Test use _ ,err =jwt.ParseAndVerifyString(tokenstr,verifier) if err != nil { return err }
input error JWT format, no panic
Hm, have added test:
func TestTest(t *testing.T) {
c := Claims{
User: "me",
StandardClaims: jwt.StandardClaims{
ID: "id",
Audience: []string{"aud"},
Issuer: "me",
Subject: "sub",
ExpiresAt: jwt.NewNumericDate(time.Now()),
IssuedAt: jwt.NewNumericDate(time.Now()),
NotBefore: jwt.NewNumericDate(time.Now()),
},
}
s, err := NewToken(c)
if err != nil {
t.Fatal(err)
}
t.Log(s)
cc, err := ParseToken(s)
if err != nil {
t.Fatal(err)
}
t.Log(cc)
if err := VerifyToken(s); err != nil {
t.Fatal(err)
}
}And everything looks fine. I've found few things in your code:
- no error checks in
VerifyToken - here you're deleting all std claims
claims.StandardClaims = jwt.StandardClaims{}
Can you show really FULL code, or an example token which you're trying to parse/verify.
Stacktrace from the original comment says that token has nil fields, which can be achieved only with an ignored error from ParseString here.
Have added
_, err = jwt.ParseAndVerifyString(tokenstr, verifier)
if err != nil {
return err
}in VerifyToken func and still no error/panic in my test func.
You may not understand what I mean. My problem is that when the token is incomplete, it does not return an error, but directly panic. A complete token is:
"eyJhbGciOiJIUzI1NiIsInR5cCI6IkpXVCJ9.eyJVc2VyIjoibWUiLCJTdGFuZGFyZENsYWltcyI6eyJqdGkiOiJpZCIsImF1ZCI6ImF1ZCIsImlzcyI6Im1lIiwic3ViIjoic3ViIiwiZXhwIjoxNjI5NjQ3NzkxLCJpYXQiOjE2Mjk2NDc3OTEsIm5iZiI6MTYyOTY0Nzc5MX19.-FmGSAZ92EwRSMdWrUdlvwmY3npF5_ISydsyjpsrQnU"
Delete one of his letters:
"YJhbGciOiJIUzI1NiIsInR5cCI6IkpXVCJ9.eyJVc2VyIjoibWUiLCJTdGFuZGFyZENsYWltcyI6eyJqdGkiOiJpZCIsImF1ZCI6ImF1ZCIsImlzcyI6Im1lIiwic3ViIjoic3ViIiwiZXhwIjoxNjI5NjQ3NzkxLCJpYXQiOjE2Mjk2NDc3OTEsIm5iZiI6MTYyOTY0Nzc5MX19.-FmGSAZ92EwRSMdWrUdlvwmY3npF5_ISydsyjpsrQnU"
Calling VerifyToken will panic directly instead of returning an error
Ok, got it. The problem is when you pass nil-token (which happens in your original example, due to skipped error checking).

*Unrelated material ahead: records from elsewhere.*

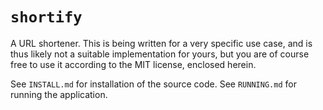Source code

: # `shortify`

A URL shortener.  This is being written for a very specific use case, and is thus likely
not a suitable implementation for yours, but you are of course free to use it according to
the MIT license, enclosed herein.

See `INSTALL.md` for installation of the source code.
See `RUNNING.md` for running the application.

But agree, should not panic. Dumb fix - add note in the docs to not pass nil-token, but better to add an if for every verifier. Will add this PR in 30 mins. Thanks for the suggestion 😉
Hm...not so fast! From the stacktrace: github.com/cristalhq/jwt/v3.(*Token).Payload(...) problem is NOT in Verifier but in incorrectly created Token. That's completely another problem.

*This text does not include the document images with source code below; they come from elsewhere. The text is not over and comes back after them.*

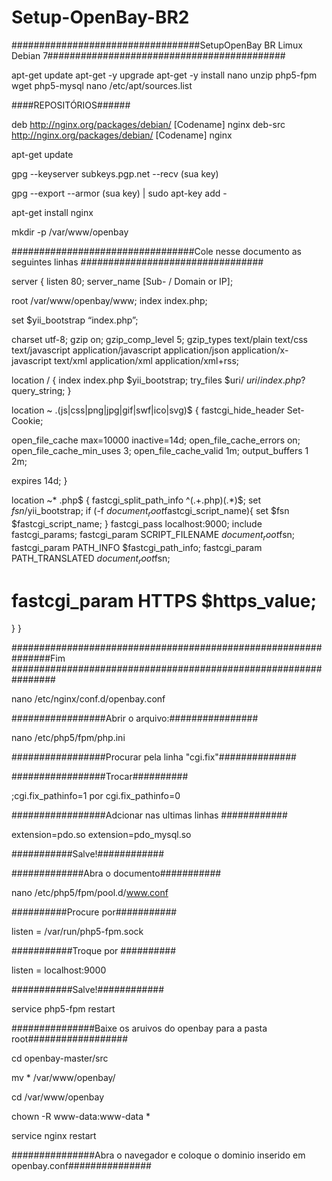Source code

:# Setup-OpenBay-BR2

##################################SetupOpenBay BR Limux Debian 7###########################################

apt-get update
apt-get -y upgrade
apt-get -y install nano unzip php5-fpm wget php5-mysql
nano /etc/apt/sources.list

####REPOSITÓRIOS######

deb http://nginx.org/packages/debian/ [Codename] nginx
deb-src http://nginx.org/packages/debian/ [Codename] nginx

apt-get update

gpg --keyserver subkeys.pgp.net --recv (sua key)

gpg --export --armor (sua key) | sudo apt-key add -  

apt-get install nginx

mkdir -p /var/www/openbay

#################################Cole nesse documento as seguintes linhas #################################

server {
listen 80;
server_name [Sub- / Domain or IP];

root /var/www/openbay/www;
index index.php;

set $yii_bootstrap “index.php”;

charset utf-8;
gzip on;
gzip_comp_level 5;
gzip_types text/plain text/css text/javascript application/javascript application/json application/x-javascript text/xml application/xml application/xml+rss;

location / {
index index.php $yii_bootstrap;
try_files $uri/ $uri /index.php?$query_string;
}

location ~ \.(js|css|png|jpg|gif|swf|ico|svg)$ {
fastcgi_hide_header Set-Cookie;

open_file_cache max=10000 inactive=14d;
open_file_cache_errors on;
open_file_cache_min_uses 3;
open_file_cache_valid 1m;
output_buffers 1 2m;

expires 14d;
}

location ~* \.php$ {
fastcgi_split_path_info ^(.+\.php)(.*)$;
set $fsn /$yii_bootstrap;
if (-f $document_root$fastcgi_script_name){
set $fsn $fastcgi_script_name;
}
fastcgi_pass localhost:9000;
include fastcgi_params;
fastcgi_param SCRIPT_FILENAME $document_root$fsn;
fastcgi_param PATH_INFO $fastcgi_path_info;
fastcgi_param PATH_TRANSLATED $document_root$fsn;
# fastcgi_param HTTPS $https_value;
}
}

###############################################################Fim ################################################################

nano /etc/nginx/conf.d/openbay.conf


#################Abrir o arquivo:################

nano /etc/php5/fpm/php.ini

#################Procurar pela linha "cgi.fix"##############


#################Trocar##########

;cgi.fix_pathinfo=1 por cgi.fix_pathinfo=0

#################Adcionar nas ultimas linhas ############

extension=pdo.so
extension=pdo_mysql.so

###########Salve!############

#############Abra o documento###########

nano /etc/php5/fpm/pool.d/www.conf

##########Procure por###########

listen = /var/run/php5-fpm.sock

###########Troque por ##########

listen = localhost:9000

###########Salve!############

service php5-fpm restart

###############Baixe os aruivos do openbay para a pasta root##################

cd openbay-master/src

mv * /var/www/openbay/

cd /var/www/openbay

chown -R www-data:www-data *

service nginx restart

###############Abra o navegador e coloque o dominio inserido em openbay.conf###############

This method can bypass this problem, and the incorrectly entered Token will no longer be panic.
func VerifyToken(tokenstr string) error {
// and verify it's signature
verifier, err := jwt.NewVerifierHS(jwt.HS256, key)

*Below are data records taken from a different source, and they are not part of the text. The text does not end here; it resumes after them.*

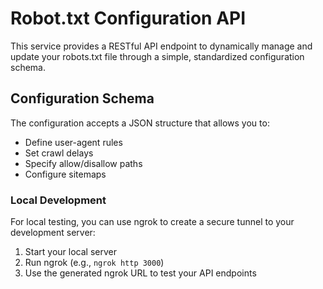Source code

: # Robot.txt Configuration API

This service provides a RESTful API endpoint to dynamically manage and update your robots.txt file through a simple, standardized configuration schema.

## Configuration Schema

The configuration accepts a JSON structure that allows you to:
- Define user-agent rules
- Set crawl delays
- Specify allow/disallow paths
- Configure sitemaps

### Local Development
For local testing, you can use ngrok to create a secure tunnel to your development server:
1. Start your local server
2. Run ngrok (e.g., `ngrok http 3000`)
3. Use the generated ngrok URL to test your API endpoints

_ ,err =jwt.ParseAndVerifyString(tokenstr,verifier)
if err != nil {
return err
}
return nil
}
This do not panic as for bf8716c
func TestTest(t *testing.T) {
token := "bad-token-whatever"
if err := VerifyToken(token); err != nil {
t.Fatal(err)
}
}
func VerifyToken(tokenstr string) error {
// and verify it's signature
verifier, err := jwt.NewVerifierHS(jwt.HS256, key)
_, err = jwt.ParseAndVerifyString(tokenstr, verifier)
if err != nil {
return err
}
return nil
}Hi @liyisker can you clarify that we've discussed everything and this can be closed? or we've something to discuss? Thank you.
Closing for now, feel free to reopen.